E poi la genialata dell'inizio "a carillon" di Golem II, brano che poi si evolve in territori in bilico tra elettronica e jazz\funk, la più tranquilla The Holy Filament a spezzare la frenesia incontrata finora, l'inizio doo-wop di Vanity Fair, che quasi strizza l'occhio al pop più mainstream, senza però caderci in pieno sempre per quel senso di inquietudine che permea ogni loro brano, oltre a quel pre-finale totalmente fuori posto (in senso buono). Poi non preoccupatevi che arriva Goodbye Sober Day a riportarci sulle montagne russe combinando più idee ed influenze di quante si riesca a contare, o anche solo a notare. Dall'intermezzo quasi gregoriano all'assolo vocale che apre alla sezione distorta tra le più malate che io abbia mai ascoltato, per poi lasciar spazio alla ripresa del tema iniziale a mo di "danse macabre".
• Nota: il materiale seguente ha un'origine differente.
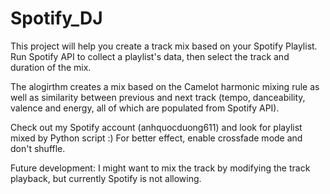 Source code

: # Spotify_DJ
This project will help you create a track mix based on your Spotify Playlist. Run Spotify API to collect a playlist's data, then select the track and duration of the mix. 

The alogirthm creates a mix based on the Camelot harmonic mixing rule as well as similarity between previous and next track (tempo, danceability, valence and energy, all of which are populated from Spotify API). 

Check out my Spotify account (anhquocduong611) and look for playlist mixed by Python script :) For better effect, enable crossfade mode and don't shuffle.

Future development: I might want to mix the track by modifying the track playback, but currently Spotify is not allowing.
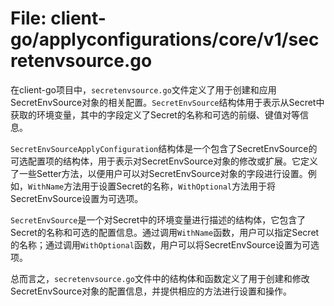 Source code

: # File: client-go/applyconfigurations/core/v1/secretenvsource.go

在client-go项目中，`secretenvsource.go`文件定义了用于创建和应用SecretEnvSource对象的相关配置。`SecretEnvSource`结构体用于表示从Secret中获取的环境变量，其中的字段定义了Secret的名称和可选的前缀、键值对等信息。

`SecretEnvSourceApplyConfiguration`结构体是一个包含了SecretEnvSource的可选配置项的结构体，用于表示对SecretEnvSource对象的修改或扩展。它定义了一些Setter方法，以便用户可以对SecretEnvSource对象的字段进行设置。例如，`WithName`方法用于设置Secret的名称，`WithOptional`方法用于将SecretEnvSource设置为可选项。

`SecretEnvSource`是一个对Secret中的环境变量进行描述的结构体，它包含了Secret的名称和可选的配置信息。通过调用`WithName`函数，用户可以指定Secret的名称；通过调用`WithOptional`函数，用户可以将SecretEnvSource设置为可选项。

总而言之，`secretenvsource.go`文件中的结构体和函数定义了用于创建和修改SecretEnvSource对象的配置信息，并提供相应的方法进行设置和操作。

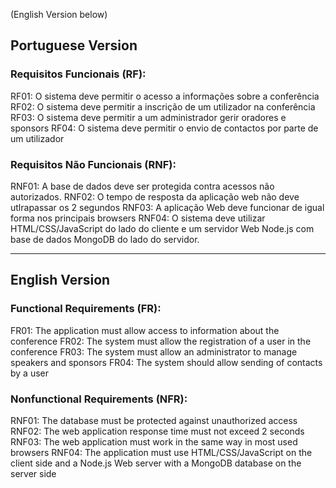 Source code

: (English Version below)
## Portuguese Version
### Requisitos Funcionais (RF):
RF01: O sistema deve permitir o acesso a informações sobre a conferência
RF02: O sistema deve permitir a inscrição de um utilizador na conferência
RF03: O sistema deve permitir a um administrador gerir oradores e sponsors
RF04: O sistema deve permitir o envio de contactos por parte de um utilizador
### Requisitos Não Funcionais (RNF):
RNF01: A base de dados deve ser protegida contra acessos não autorizados.
RNF02: O tempo de resposta da aplicação web não deve utlrapassar os 2 segundos
RNF03: A aplicação Web deve funcionar de igual forma nos principais browsers
RNF04: O sistema deve utilizar HTML/CSS/JavaScript do lado do cliente e um servidor Web Node.js com base de dados MongoDB do lado do servidor.
___
## English Version
### Functional Requirements (FR):
FR01: The application must allow access to information about the conference
FR02: The system must allow the registration of a user in the conference
FR03: The system must allow an administrator to manage speakers and sponsors
FR04: The system should allow sending of contacts by a user

### Nonfunctional Requirements (NFR):
RNF01: The database must be protected against unauthorized access
RNF02: The web application response time must not exceed 2 seconds
RNF03: The web application must work in the same way in most used browsers
RNF04: The application must use HTML/CSS/JavaScript on the client side and a Node.js Web server with a MongoDB database on the server side
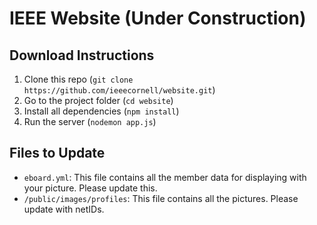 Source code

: # IEEE Website (Under Construction)

## Download Instructions
1. Clone this repo (`git clone https://github.com/ieeecornell/website.git`)
2. Go to the project folder (`cd website`)
3. Install all dependencies (`npm install`)
4. Run the server (`nodemon app.js`)

## Files to Update
* `eboard.yml`: This file contains all the member data for displaying with your picture. Please update this.
* `/public/images/profiles`: This file contains all the pictures. Please update with netIDs.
Si può quasi dire che, una volta superato l'iniziale ed inevitabile stupore, si tratti di un album che rasenta la perfezione grazie ad un riuscitissimo equilibrio tra sperimentalismo, influenze da innumerevoli generi ed una sensibilità pop che affiora in punti strategici. Un album che segna la completa maturità dei Mr. Bungle dopo due lavori decisamente più ostici. E sinceramente, tornando al discorso dell'inizio, mi fa pensare il fatto che un album di ormai 19 anni fa stupisca e suoni ancora fresco oggi. California per me rappresenta perfettamente le infinite potenzialità raramente realizzate della musica di oggi, inteso come il dopo-2000, indipendentemente dal genere (ma si, sto guardando te, caro prog), che invece di combinare culture e generi anche diversissimi tra loro nel tentativo ci creare qualcosa di nuovo, il più delle volte si perde in auto-citazioni senza mai raggiungere un decimo della qualità di ciò che si cita. E questo anche perchè band e artisti che non sono immediatamente confrontabili con altri nomi altisonanti simili a livello stilistico, e magari anche neanche facilmente catalogabili in uno o due generi ben definiti, sono difficili da promuovere. E questa mentalità influenza poi chiunque, anche i musicisti stessi, tarpando loro le ali. Poi non dico che la strada da seguire sia per forza quella mostrata in questo album, ma certo qualche guizzo inaspettato che non sia solo un tempo dispari ogni tanto non guasterebbe eh...
Quindi, un doppio applauso ai Mr. Bungle che non solo hanno creato un capolavoro, ma sono riusciti a smuovere il sottoscritto dal limbo musicale "1962-1980". Come voto si merita un 9.